No country has tried what the Ghana government is proposing for 5G.

Every licensed mobile operator launching the same service, on the same day, under a national roaming framework, with a shared coverage target of 70 percent of the population by 2027.

The standard playbook is sequential. One or two operators win spectrum early, build out in profitable urban areas, then competitors follow months or years later.

South Korea launched with three operators in April 2019, but they had staggered build-outs and different coverage footprints. The UK auctioned spectrum over years. Nigeria's 5G rollout started with MTN alone.

Here, the plan is different by design. Cabinet ended NGIC's exclusivity arrangement and instructed the NCA to auction spectrum competitively. The condition attached: simultaneous commercial launch. No operator gets a head start.

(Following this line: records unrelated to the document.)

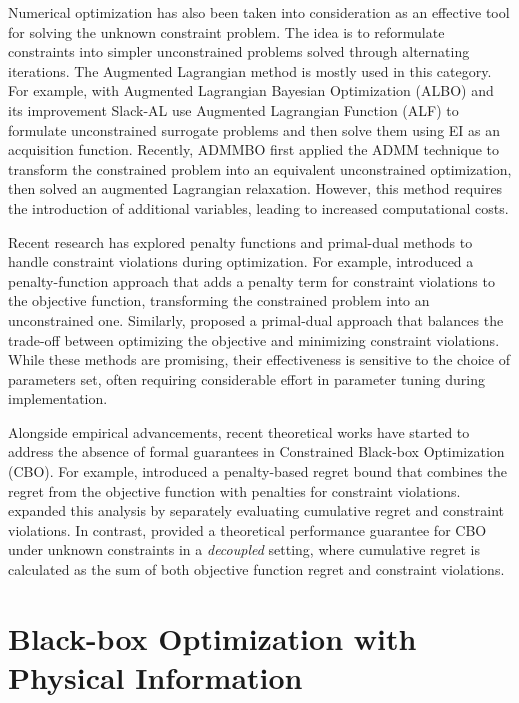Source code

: Numerical optimization has also been taken into consideration as an effective tool for solving the unknown constraint problem. The idea is to reformulate constraints into simpler unconstrained problems solved through alternating iterations. The Augmented Lagrangian method is mostly used in this category. For example, \citet{gramacy2016modeling} with Augmented Lagrangian Bayesian Optimization (ALBO) and its improvement Slack-AL \citep{picheny2016bayesian} use Augmented Lagrangian Function (ALF) to formulate unconstrained surrogate problems and then solve them using EI as an acquisition function. Recently, ADMMBO \citep{ariafar2019admmbo} first applied the ADMM technique to transform the constrained problem into an equivalent unconstrained optimization, then solved an augmented Lagrangian relaxation. However, this method requires the introduction of additional variables, leading to increased computational costs.

Recent research has explored penalty functions and primal-dual methods to handle constraint violations during optimization. For example, \citet{lu2022no} introduced a penalty-function approach that adds a penalty term for constraint violations to the objective function, transforming the constrained problem into an unconstrained one. Similarly, \citep{zhou2022kernelized} proposed a primal-dual approach that balances the trade-off between optimizing the objective and minimizing constraint violations. While these methods are promising, their effectiveness is sensitive to the choice of parameters set, often requiring considerable effort in parameter tuning during implementation.

Alongside empirical advancements, recent theoretical works have started to address the absence of formal guarantees in Constrained Black-box Optimization (CBO). For example, \citet{lu2022no} introduced a penalty-based regret bound that combines the regret from the objective function with penalties for constraint violations. \citet{xu2023constrained} expanded this analysis by separately evaluating cumulative regret and constraint violations. In contrast, \citet{nguyen2023optimistic} provided a theoretical performance guarantee for CBO under unknown constraints in a \textit{decoupled} setting, where cumulative regret is calculated as the sum of both objective function regret and constraint violations.
\section{Black-box Optimization with Physical Information}
\label{section:bo_physics}

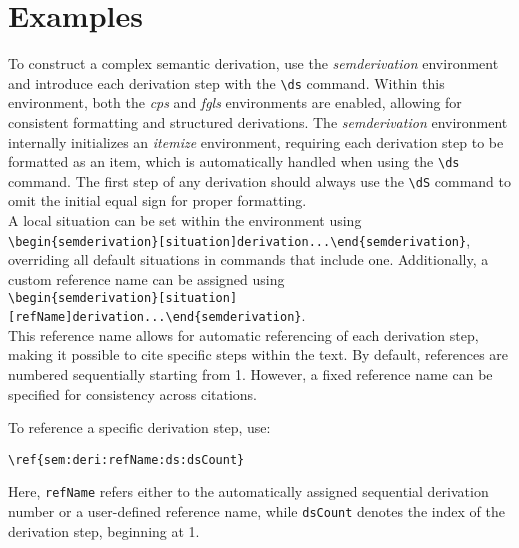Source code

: \documentclass[10pt, a4paper]{article}
\begin{document}
	\section{Examples}
	To construct a complex semantic derivation, use the \textit{semderivation} environment and introduce each derivation step with the \verb=\ds= command. Within this environment, both the \textit{cps} and \textit{fgls} environments are enabled, allowing for consistent formatting and structured derivations. The \textit{semderivation} environment internally initializes an \textit{itemize} environment, requiring each derivation step to be formatted as an item, which is automatically handled when using the \verb=\ds= command. The first step of any derivation should always use the \verb=\dS= command to omit the initial equal sign for proper formatting.\\
	A local situation can be set within the environment using \\\verb=\begin{semderivation}[situation]derivation...\end{semderivation}=, overriding all default situations in commands that include one. Additionally, a custom reference name can be assigned using \\\verb=\begin{semderivation}[situation][refName]derivation...\end{semderivation}=. \\This reference name allows for automatic referencing of each derivation step, making it possible to cite specific steps within the text. By default, references are numbered sequentially starting from 1. However, a fixed reference name can be specified for consistency across citations.
	
	To reference a specific derivation step, use:
	
	\verb=\ref{sem:deri:refName:ds:dsCount}=
	
	Here, \texttt{refName} refers either to the automatically assigned sequential derivation number or a user-defined reference name, while \texttt{dsCount} denotes the index of the derivation step, beginning at 1.
	
\end{document}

Telecel has publicly backed the model, saying it is ready for 5G and supports the open auction. MTN and Vodafone have not made equivalent public statements, though both have 5G-capable infrastructure from trial deployments.

The national roaming requirement adds another layer. Operators will be expected to share network access in areas where only one has built out, ensuring coverage targets are met even where individual build-out is incomplete. Roaming agreements in other markets have taken months to negotiate. Here they will need to be in place before launch day.

The infrastructure question is real.

5G requires denser site deployments than 4G, more small cells, more fibre backhaul, more power. Multiple operators building simultaneously in the same corridors will compete for tower space, rights of way, and skilled installation crews. Data already accounts for 53.72 percent of telecom revenue, and that share will grow. The business case for 5G is there. The execution risk is in the simultaneity.

Pricing is the other unknown.

When every operator launches on the same day with comparable coverage, the differentiation collapses to price and quality of service from day one. That is good for subscribers. For operators that just spent hundreds of millions on spectrum and infrastructure, the pressure on average revenue per user starts immediately.

The NCA is finalising its ten-year spectrum management framework, which will set the auction rules, coverage obligations, and roaming terms. Those details will determine whether the simultaneous launch model works or whether it creates a situation where operators acquire spectrum they cannot afford to deploy on the mandated timeline.

The 2027 target leaves roughly 18 months from auction to launch. In a market where tower deployment timelines stretch to six months per site and regulatory approvals stack up, that is tight for reaching 70 percent of the population.

The NCA's ten-year spectrum framework is due before the end of Q2. The 2027 launch target leaves roughly 18 months from auction to commercial service, in a market where a single tower deployment takes six.